REQUIREMENT »
Repeat only the stretch of lines below that runs from the line with "and so you go" through the line with "and keep the", unaltered.

┄┄┄┄┄┄┄┄┄┄┄┄┄┄┄┄┄┄┄┄

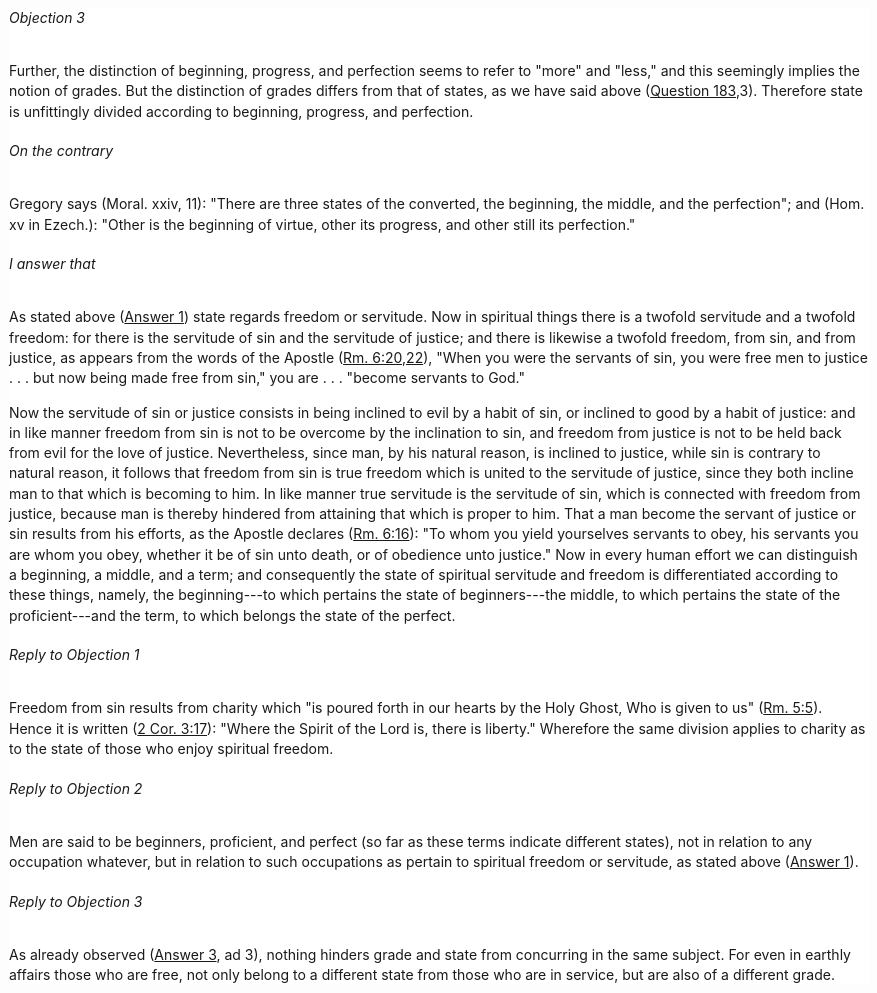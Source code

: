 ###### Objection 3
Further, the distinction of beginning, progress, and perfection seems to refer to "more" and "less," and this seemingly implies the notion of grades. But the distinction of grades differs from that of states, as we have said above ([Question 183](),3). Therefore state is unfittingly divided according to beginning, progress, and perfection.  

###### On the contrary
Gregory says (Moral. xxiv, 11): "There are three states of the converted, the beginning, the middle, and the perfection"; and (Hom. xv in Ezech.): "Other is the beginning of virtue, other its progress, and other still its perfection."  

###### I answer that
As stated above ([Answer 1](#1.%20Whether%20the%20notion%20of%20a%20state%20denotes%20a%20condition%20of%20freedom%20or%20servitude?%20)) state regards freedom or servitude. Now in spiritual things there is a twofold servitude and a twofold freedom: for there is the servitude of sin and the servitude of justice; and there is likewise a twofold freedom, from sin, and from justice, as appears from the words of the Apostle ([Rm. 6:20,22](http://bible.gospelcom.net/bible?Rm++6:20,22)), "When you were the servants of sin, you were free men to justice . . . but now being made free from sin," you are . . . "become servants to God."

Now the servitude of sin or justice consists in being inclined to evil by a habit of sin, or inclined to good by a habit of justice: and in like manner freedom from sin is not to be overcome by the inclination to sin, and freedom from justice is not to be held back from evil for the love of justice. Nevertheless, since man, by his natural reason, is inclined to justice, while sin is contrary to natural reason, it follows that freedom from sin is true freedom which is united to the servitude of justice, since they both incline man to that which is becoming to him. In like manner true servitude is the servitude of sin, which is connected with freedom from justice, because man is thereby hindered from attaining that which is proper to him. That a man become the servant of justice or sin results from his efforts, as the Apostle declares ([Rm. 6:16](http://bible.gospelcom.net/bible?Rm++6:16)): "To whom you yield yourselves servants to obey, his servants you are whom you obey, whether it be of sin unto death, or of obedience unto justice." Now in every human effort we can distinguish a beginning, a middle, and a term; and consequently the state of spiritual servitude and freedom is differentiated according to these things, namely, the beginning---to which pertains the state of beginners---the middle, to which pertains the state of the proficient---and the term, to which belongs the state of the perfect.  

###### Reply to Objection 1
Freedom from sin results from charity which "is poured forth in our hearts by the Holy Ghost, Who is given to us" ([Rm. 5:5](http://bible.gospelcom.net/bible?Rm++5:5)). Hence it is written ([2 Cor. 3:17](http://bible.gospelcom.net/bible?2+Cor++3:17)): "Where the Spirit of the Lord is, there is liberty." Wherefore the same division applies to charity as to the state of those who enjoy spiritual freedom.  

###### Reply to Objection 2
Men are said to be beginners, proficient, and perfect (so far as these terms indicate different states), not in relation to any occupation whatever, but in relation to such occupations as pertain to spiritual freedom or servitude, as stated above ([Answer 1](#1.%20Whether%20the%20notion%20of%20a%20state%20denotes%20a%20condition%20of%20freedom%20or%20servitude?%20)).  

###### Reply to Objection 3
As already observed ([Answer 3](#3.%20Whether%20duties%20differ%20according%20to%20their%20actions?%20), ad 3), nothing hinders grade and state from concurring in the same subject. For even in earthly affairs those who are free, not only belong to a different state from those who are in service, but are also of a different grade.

┄┄┄┄┄┄┄┄┄┄┄┄┄┄┄┄┄┄┄┄

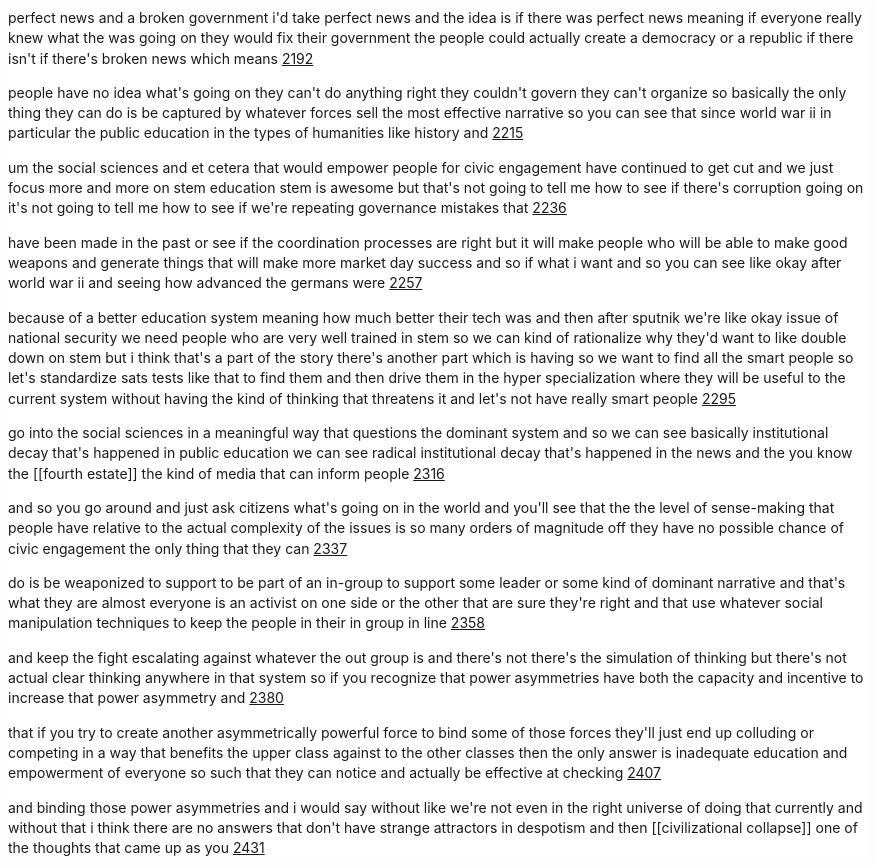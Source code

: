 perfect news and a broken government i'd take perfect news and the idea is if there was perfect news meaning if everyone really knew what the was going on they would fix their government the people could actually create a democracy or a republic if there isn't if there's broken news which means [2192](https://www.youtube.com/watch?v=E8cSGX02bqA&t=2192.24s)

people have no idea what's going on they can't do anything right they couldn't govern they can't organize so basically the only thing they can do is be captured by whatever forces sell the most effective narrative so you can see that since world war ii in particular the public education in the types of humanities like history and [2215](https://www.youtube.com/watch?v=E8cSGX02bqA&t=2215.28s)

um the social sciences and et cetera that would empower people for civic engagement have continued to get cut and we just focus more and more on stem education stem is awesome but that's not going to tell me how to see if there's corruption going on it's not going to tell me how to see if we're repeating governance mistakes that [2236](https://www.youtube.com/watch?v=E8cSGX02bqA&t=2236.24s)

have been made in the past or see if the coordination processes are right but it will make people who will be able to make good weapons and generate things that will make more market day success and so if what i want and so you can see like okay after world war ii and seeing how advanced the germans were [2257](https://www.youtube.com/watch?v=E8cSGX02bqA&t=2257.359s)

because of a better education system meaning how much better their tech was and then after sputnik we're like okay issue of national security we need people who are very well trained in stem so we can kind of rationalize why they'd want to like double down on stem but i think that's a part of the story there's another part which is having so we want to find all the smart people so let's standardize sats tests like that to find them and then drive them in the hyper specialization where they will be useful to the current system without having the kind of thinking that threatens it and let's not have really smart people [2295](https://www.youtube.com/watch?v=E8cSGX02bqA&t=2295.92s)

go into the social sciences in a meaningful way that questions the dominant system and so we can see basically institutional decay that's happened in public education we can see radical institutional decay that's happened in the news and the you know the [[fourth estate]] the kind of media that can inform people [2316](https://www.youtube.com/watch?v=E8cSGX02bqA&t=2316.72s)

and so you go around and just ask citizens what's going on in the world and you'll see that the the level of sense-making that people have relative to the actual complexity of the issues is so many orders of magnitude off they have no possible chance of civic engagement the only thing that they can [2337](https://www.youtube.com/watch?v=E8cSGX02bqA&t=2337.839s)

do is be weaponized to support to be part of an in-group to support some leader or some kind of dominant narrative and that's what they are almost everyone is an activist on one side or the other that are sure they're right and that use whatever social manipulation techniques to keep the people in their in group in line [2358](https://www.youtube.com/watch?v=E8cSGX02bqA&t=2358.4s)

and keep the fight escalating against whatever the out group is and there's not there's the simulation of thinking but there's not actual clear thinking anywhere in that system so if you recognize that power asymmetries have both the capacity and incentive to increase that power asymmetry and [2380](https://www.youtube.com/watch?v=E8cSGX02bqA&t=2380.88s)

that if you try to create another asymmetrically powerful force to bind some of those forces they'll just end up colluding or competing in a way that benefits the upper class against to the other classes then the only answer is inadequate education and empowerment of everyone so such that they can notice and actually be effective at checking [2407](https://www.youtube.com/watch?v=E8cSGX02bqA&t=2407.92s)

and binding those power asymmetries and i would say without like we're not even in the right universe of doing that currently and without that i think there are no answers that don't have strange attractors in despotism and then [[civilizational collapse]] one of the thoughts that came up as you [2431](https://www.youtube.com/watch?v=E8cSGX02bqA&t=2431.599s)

┄┄┄┄┄┄┄┄┄┄┄┄┄┄┄┄┄┄┄┄

WRITTEN SOLUTION »
and so you go around and just ask citizens what's going on in the world and you'll see that the the level of sense-making that people have relative to the actual complexity of the issues is so many orders of magnitude off they have no possible chance of civic engagement the only thing that they can [2337](https://www.youtube.com/watch?v=E8cSGX02bqA&t=2337.839s)

do is be weaponized to support to be part of an in-group to support some leader or some kind of dominant narrative and that's what they are almost everyone is an activist on one side or the other that are sure they're right and that use whatever social manipulation techniques to keep the people in their in group in line [2358](https://www.youtube.com/watch?v=E8cSGX02bqA&t=2358.4s)

and keep the fight escalating against whatever the out group is and there's not there's the simulation of thinking but there's not actual clear thinking anywhere in that system so if you recognize that power asymmetries have both the capacity and incentive to increase that power asymmetry and [2380](https://www.youtube.com/watch?v=E8cSGX02bqA&t=2380.88s)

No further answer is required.